Towards Explainability and Domain Knowledge-inspired Design of Online Real-Time Learning Techniques in NextG Wireless Systems

Abstract

The air interface of Next-generation (NextG) cellular and wireless networks are expected to incorporate artificial intelligence (AI) and machine learning (ML) in order to meet increasingly stringent performance requirements. Multiple-input multiple-output (MIMO) technology, including massive MIMO and subsequent variants, has played a central role across successive cellular generations, accompanied by continuous design and complexity evolution. AI/ML-based techniques can play a promising role in meeting these stringent performance demands especially with MIMO in NextG systems. However, designing AI/ML-driven approaches for the NextG air interface remains challenging due to the wide range of possible system configurations, the extremely dynamic nature of wireless channels, and the need for adaptability to real-time operational adjustments.
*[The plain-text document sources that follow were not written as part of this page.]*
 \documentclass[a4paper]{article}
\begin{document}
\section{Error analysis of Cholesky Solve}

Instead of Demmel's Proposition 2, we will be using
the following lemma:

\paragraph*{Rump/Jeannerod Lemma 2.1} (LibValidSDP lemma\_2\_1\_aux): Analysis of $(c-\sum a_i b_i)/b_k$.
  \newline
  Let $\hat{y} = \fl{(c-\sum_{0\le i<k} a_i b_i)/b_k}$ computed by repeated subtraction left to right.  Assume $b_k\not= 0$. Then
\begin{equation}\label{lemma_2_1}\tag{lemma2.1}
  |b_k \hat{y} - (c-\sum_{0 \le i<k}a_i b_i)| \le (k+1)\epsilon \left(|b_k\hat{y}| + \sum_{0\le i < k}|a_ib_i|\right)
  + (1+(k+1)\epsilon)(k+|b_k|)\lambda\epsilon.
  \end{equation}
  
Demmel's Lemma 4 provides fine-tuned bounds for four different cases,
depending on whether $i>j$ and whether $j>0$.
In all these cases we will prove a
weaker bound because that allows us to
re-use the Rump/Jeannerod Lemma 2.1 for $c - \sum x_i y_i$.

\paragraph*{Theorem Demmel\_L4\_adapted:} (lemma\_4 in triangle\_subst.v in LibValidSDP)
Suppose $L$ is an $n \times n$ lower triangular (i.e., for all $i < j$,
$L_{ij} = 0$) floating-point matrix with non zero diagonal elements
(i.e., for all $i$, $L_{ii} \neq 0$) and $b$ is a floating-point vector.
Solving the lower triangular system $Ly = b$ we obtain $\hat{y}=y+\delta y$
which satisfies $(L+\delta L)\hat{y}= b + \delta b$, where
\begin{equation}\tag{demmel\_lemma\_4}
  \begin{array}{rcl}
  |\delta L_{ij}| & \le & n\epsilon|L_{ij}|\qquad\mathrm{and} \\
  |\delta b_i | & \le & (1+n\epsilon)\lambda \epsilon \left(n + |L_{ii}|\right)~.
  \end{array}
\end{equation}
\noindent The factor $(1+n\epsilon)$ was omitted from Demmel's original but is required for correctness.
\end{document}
Therefore, online and real-time AI/ML approaches can play a key enabling role in realizing this ambitious vision for NextG. To this end, this dissertation first introduces the theoretical underpinnings of online real-time learning architectures based on reservoir computing (RC). The effectiveness of RC in orthogonal frequency division multiplexing (OFDM) and MIMO-OFDM receive processing is established from the ground up with first principles, resulting in enhanced explainability and interpretability of RC-based architectures, thereby turning opaque ``black-box'' models into intuitive ``gray-box'' models. This solid foundation, founded on signal processing and information theory fundamentals, enables the systematic development of procedures to incorporate domain knowledge into the design of RC-based architectures, resulting in significantly improved performance, which is demonstrated in the context of OFDM and MIMO-OFDM receive processing, user beam tracking in massive MIMO systems and near real-time jamming detection and classification in NextG systems. This dissertation emphasizes the crucial role of explainability of AI/ML solutions deployed in NextG wireless systems, and the foundations laid in this dissertation provide a potential roadmap for developing explainable and domain knowledge-guided AI/ML-based techniques in NextG.